The Dassey case seems to be, prima facie, a case of gross impropriety from the investigators. But consider this: would his trial have gone differently if he was born with a silver spoon, lived in a coastal liberal city instead of coming from a small county in rural Wisconsin, or had a famous last name?  

Prestige and wealth tilt the justice system’s scales. Such parameters determine the quality, quantity, and experience of the legal team fighting your case — which, in turn, affects your case’s strength. Your kitty’s size also decides how long you’ll be able to appeal an unfavourable verdict. If he’d had the resources, Dassey could have appealed to a higher court, and challenged his verdict years sooner.

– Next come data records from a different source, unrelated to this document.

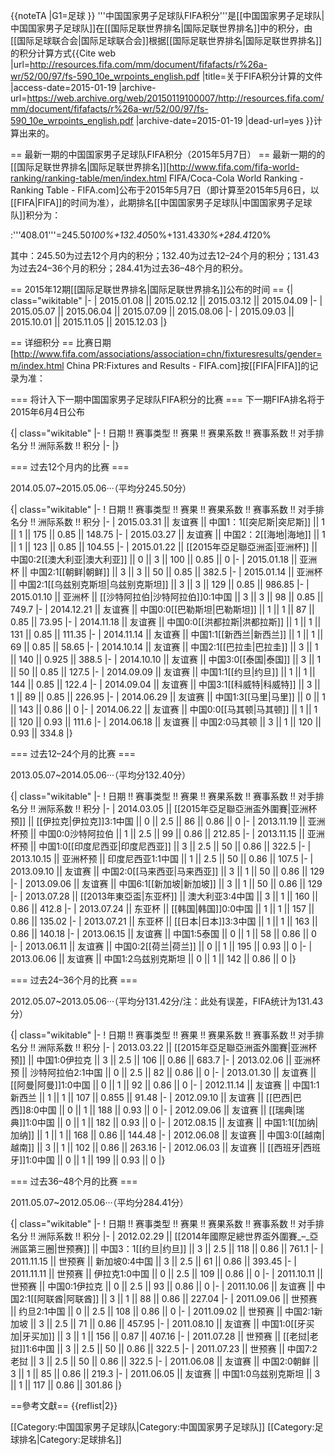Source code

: {{noteTA
|G1=足球
}}
'''中国国家男子足球队FIFA积分'''是[[中国国家男子足球队|中国国家男子足球队]]在[[国际足联世界排名|国际足联世界排名]]中的积分，由[[国际足球联合会|国际足球联合会]]根据[[国际足联世界排名|国际足联世界排名]]的积分计算方式<ref>{{Cite web |url=http://resources.fifa.com/mm/document/fifafacts/r%26a-wr/52/00/97/fs-590_10e_wrpoints_english.pdf |title=关于FIFA积分计算的文件 |access-date=2015-01-19 |archive-url=https://web.archive.org/web/20150119100007/http://resources.fifa.com/mm/document/fifafacts/r%26a-wr/52/00/97/fs-590_10e_wrpoints_english.pdf |archive-date=2015-01-19 |dead-url=yes }}</ref>计算出来的。

== 最新一期的中国国家男子足球队FIFA积分（2015年5月7日） ==
最新一期的的[[国际足联世界排名|国际足联世界排名]]<ref>[http://www.fifa.com/fifa-world-ranking/ranking-table/men/index.html FIFA/Coca-Cola World Ranking - Ranking Table - FIFA.com]</ref>公布于2015年5月7日（即计算至2015年5月6日，以[[FIFA|FIFA]]的时间为准），此期排名[[中国国家男子足球队|中国国家男子足球队]]积分为：

:'''408.01'''=245.50*100%+132.40*50%+131.43*30%+284.41*20%

其中：245.50为过去12个月内的积分；132.40为过去12–24个月的积分；131.43为过去24–36个月的积分；284.41为过去36–48个月的积分。

== 2015年12期[[国际足联世界排名|国际足联世界排名]]公布的时间 ==
{| class="wikitable"
|-
| 2015.01.08 || 2015.02.12 || 2015.03.12 || 2015.04.09
|-
| 2015.05.07 || 2015.06.04 || 2015.07.09 || 2015.08.06
|-
| 2015.09.03 || 2015.10.01 || 2015.11.05 || 2015.12.03
|}

== 详细积分 ==
比赛日期<ref>[http://www.fifa.com/associations/association=chn/fixturesresults/gender=m/index.html China PR:Fixtures and Results - FIFA.com]</ref>按[[FIFA|FIFA]]的记录为准：

=== 将计入下一期中国国家男子足球队FIFA积分的比赛 ===
下一期FIFA排名将于2015年6月4日公布

{| class="wikitable"
|-
! 日期 !! 赛事类型 !! 赛果 !! 赛果系数 !! 赛事系数 !! 对手排名分 !! 洲际系数 !! 积分
|-
|}

=== 过去12个月内的比赛 ===

2014.05.07~2015.05.06···（平均分245.50分）

{| class="wikitable"
|-
! 日期 !! 赛事类型 !! 赛果 !! 赛果系数 !! 赛事系数 !! 对手排名分 !! 洲际系数 !! 积分
|-
| 2015.03.31 || 友谊赛 || 中国1：1[[突尼斯|突尼斯]] || 1 || 1 || 175 || 0.85 || 148.75
|-
| 2015.03.27 || 友谊赛 || 中国2：2[[海地|海地]] || 1 || 1 || 123 || 0.85 || 104.55
|-
| 2015.01.22 || [[2015年亞足聯亞洲盃|亚洲杯]] || 中国0:2[[澳大利亚|澳大利亚]] || 0 || 3 || 100 || 0.85 || 0
|-
| 2015.01.18 || 亚洲杯 || 中国2:1[[朝鲜|朝鲜]] || 3 || 3 || 50 || 0.85 || 382.5
|-
| 2015.01.14 || 亚洲杯 || 中国2:1[[乌兹别克斯坦|乌兹别克斯坦]] || 3 || 3 || 129 || 0.85 || 986.85
|-
| 2015.01.10 || 亚洲杯 || [[沙特阿拉伯|沙特阿拉伯]]0:1中国 || 3 || 3 || 98 || 0.85 || 749.7
|-
| 2014.12.21 || 友谊赛 || 中国0:0[[巴勒斯坦|巴勒斯坦]] || 1 || 1 || 87 || 0.85 || 73.95
|-
| 2014.11.18 || 友谊赛 || 中国0:0[[洪都拉斯|洪都拉斯]] || 1 || 1 || 131 || 0.85 || 111.35
|-
| 2014.11.14 || 友谊赛 || 中国1:1[[新西兰|新西兰]] || 1 || 1 || 69 || 0.85 || 58.65
|-
| 2014.10.14 || 友谊赛 || 中国2:1[[巴拉圭|巴拉圭]] || 3 || 1 || 140 || 0.925 || 388.5
|-
| 2014.10.10 || 友谊赛 || 中国3:0[[泰国|泰国]] || 3 || 1 || 50 || 0.85 || 127.5
|-
| 2014.09.09 || 友谊赛 || 中国1:1[[约旦|约旦]] || 1 || 1 || 144 || 0.85 || 122.4
|-
| 2014.09.04 || 友谊赛 || 中国3:1[[科威特|科威特]] || 3 || 1 || 89 || 0.85 || 226.95
|-
| 2014.06.29 || 友谊赛 || 中国1:3[[马里|马里]] || 0 || 1 || 143 || 0.86 || 0
|-
| 2014.06.22 || 友谊赛 || 中国0:0[[马其顿|马其顿]] || 1 || 1 || 120 || 0.93 || 111.6
|-
| 2014.06.18 || 友谊赛 || 中国2:0马其顿 || 3 || 1 || 120 || 0.93 || 334.8
|}

=== 过去12–24个月的比赛 ===

2013.05.07~2014.05.06···（平均分132.40分）

{| class="wikitable"
|-
! 日期 !! 赛事类型 !! 赛果 !! 赛果系数 !! 赛事系数 !! 对手排名分 !! 洲际系数 !! 积分
|-
| 2014.03.05 || [[2015年亞足聯亞洲盃外圍賽|亚洲杯预]] || [[伊拉克|伊拉克]]3:1中国 || 0 || 2.5 || 86 || 0.86 || 0
|-
| 2013.11.19 || 亚洲杯预 || 中国0:0沙特阿拉伯 || 1 || 2.5 || 99 || 0.86 || 212.85
|-
| 2013.11.15 || 亚洲杯预 || 中国1:0[[印度尼西亚|印度尼西亚]] || 3 || 2.5 || 50 || 0.86 || 322.5
|-
| 2013.10.15 || 亚洲杯预 || 印度尼西亚1:1中国 || 1 || 2.5 || 50 || 0.86 || 107.5
|-
| 2013.09.10 || 友谊赛 || 中国2:0[[马来西亚|马来西亚]] || 3 || 1 || 50 || 0.86 || 129
|-
| 2013.09.06 || 友谊赛 || 中国6:1[[新加坡|新加坡]] || 3 || 1 || 50 || 0.86 || 129
|-
| 2013.07.28 || [[2013年東亞盃|东亚杯]] || 澳大利亚3:4中国 || 3 || 1 || 160 || 0.86 || 412.8
|-
| 2013.07.24 || 东亚杯 || [[韩国|韩国]]0:0中国 || 1 || 1 || 157 || 0.86 || 135.02
|-
| 2013.07.21 || 东亚杯 || [[日本|日本]]3:3中国 || 1 || 1 || 163 || 0.86 || 140.18
|-
| 2013.06.15 || 友谊赛 || 中国1:5泰国 || 0 || 1 || 58 || 0.86 || 0
|-
| 2013.06.11 || 友谊赛 || 中国0:2[[荷兰|荷兰]] || 0 || 1 || 195 || 0.93 || 0
|-
| 2013.06.06 || 友谊赛 || 中国1:2乌兹别克斯坦 || 0 || 1 || 142 || 0.86 || 0
|}

=== 过去24–36个月的比赛 ===

2012.05.07~2013.05.06···（平均分131.42分/注：此处有误差，FIFA统计为131.43分）

{| class="wikitable"
|-
! 日期 !! 赛事类型 !! 赛果 !! 赛果系数 !! 赛事系数 !! 对手排名分 !! 洲际系数 !! 积分
|-
| 2013.03.22 || [[2015年亞足聯亞洲盃外圍賽|亚洲杯预]] || 中国1:0伊拉克 || 3 || 2.5 || 106 || 0.86 || 683.7
|-
| 2013.02.06 || 亚洲杯预 || 沙特阿拉伯2:1中国 || 0 || 2.5 || 82 || 0.86 || 0
|-
| 2013.01.30 || 友谊赛 || [[阿曼|阿曼]]1:0中国 || 0 || 1 || 92 || 0.86 || 0
|-
| 2012.11.14 || 友谊赛 || 中国1:1新西兰 || 1 || 1 || 107 || 0.855 || 91.48
|-
| 2012.09.10 || 友谊赛 || [[巴西|巴西]]8:0中国 || 0 || 1 || 188 || 0.93 || 0
|-
| 2012.09.06 || 友谊赛 || [[瑞典|瑞典]]1:0中国 || 0 || 1 || 182 || 0.93 || 0
|-
| 2012.08.15 || 友谊赛 || 中国1:1[[加纳|加纳]] || 1 || 1 || 168 || 0.86 || 144.48
|-
| 2012.06.08 || 友谊赛 || 中国3:0[[越南|越南]] || 3 || 1 || 102 || 0.86 || 263.16
|-
| 2012.06.03 || 友谊赛 || [[西班牙|西班牙]]1:0中国 || 0 || 1 || 199 || 0.93 || 0
|}

=== 过去36–48个月的比赛 ===

2011.05.07~2012.05.06···（平均分284.41分）

{| class="wikitable"
|-
! 日期 !! 赛事类型 !! 赛果 !! 赛果系数 !! 赛事系数 !! 对手排名分 !! 洲际系数 !! 积分
|-
| 2012.02.29 || [[2014年國際足總世界盃外圍賽_–_亞洲區第三圈|世预赛]] || 中国3：1[[约旦|约旦]] || 3 || 2.5 || 118 || 0.86 || 761.1
|-
| 2011.11.15 || 世预赛 || 新加坡0:4中国 || 3 || 2.5 || 61 || 0.86 || 393.45
|-
| 2011.11.11 || 世预赛 || 伊拉克1:0中国 || 0 || 2.5 || 109 || 0.86 || 0
|-
| 2011.10.11 || 世预赛 || 中国0:1伊拉克 || 0 || 2.5 || 93 || 0.86 || 0
|-
| 2011.10.06 || 友谊赛 || 中国2:1[[阿联酋|阿联酋]] || 3 || 1 || 88 || 0.86 || 227.04
|-
| 2011.09.06 || 世预赛 || 约旦2:1中国 || 0 || 2.5 || 108 || 0.86 || 0
|-
| 2011.09.02 || 世预赛 || 中国2:1新加坡 || 3 || 2.5 || 71 || 0.86 || 457.95
|-
| 2011.08.10 || 友谊赛 || 中国1:0[[牙买加|牙买加]] || 3 || 1 || 156	 || 0.87	 || 407.16
|-
| 2011.07.28 || 世预赛 || [[老挝|老挝]]1:6中国 || 3 || 2.5 || 50 || 0.86 || 322.5
|-
| 2011.07.23 || 世预赛 || 中国7:2老挝 || 3 || 2.5 || 50 || 0.86 || 322.5
|-
| 2011.06.08 || 友谊赛 || 中国2:0朝鲜 || 3 || 1 || 85 || 0.86 || 219.3
|-
| 2011.06.05 || 友谊赛 || 中国1:0乌兹别克斯坦 || 3 || 1 || 117 || 0.86 || 301.86
|}

==參考文獻==
{{reflist|2}}

[[Category:中国国家男子足球队|Category:中国国家男子足球队]]
[[Category:足球排名|Category:足球排名]]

We’ve normalized socio-economic inequality as part of the current justice system. In light of that, I don’t mind the spotlight of mercy being placed on someone like Dassey for once. He lost a critical decade of his life being incarcerated for a crime he may not have been guilty of, in part because he didn’t have the right kind of financial or social standing.

Making a Murderer had an imperative role to play in his corrective verdict. That show converted two data points on US prison statistics to two real people with faces and families, while shining a light on the errors of a much-revered system. The public interest that Making a Murderer piqued placed considerable pressure on the magistrate to review Dassey’s case.

The public prosecutor in this case, Ken Kratz, argued that the documentary “presents misinformation” and accused its creators of having an “agenda.” The creators responded by stating that they had included the key points from the other side. Their lawyer added that “no one’s going to watch a 600-hour movie of gavel-to-gavel, unedited coverage of a trial.”

With documentaries such as this, there’s always going to be someone crying foul, and they could be right. These documentaries are heavily chewed down to fit their allotted show time and appeal to their audience. Yet that doesn’t negate the purposes of producing these shows in the first place, or the role they’ve played in drawing attention to injustice.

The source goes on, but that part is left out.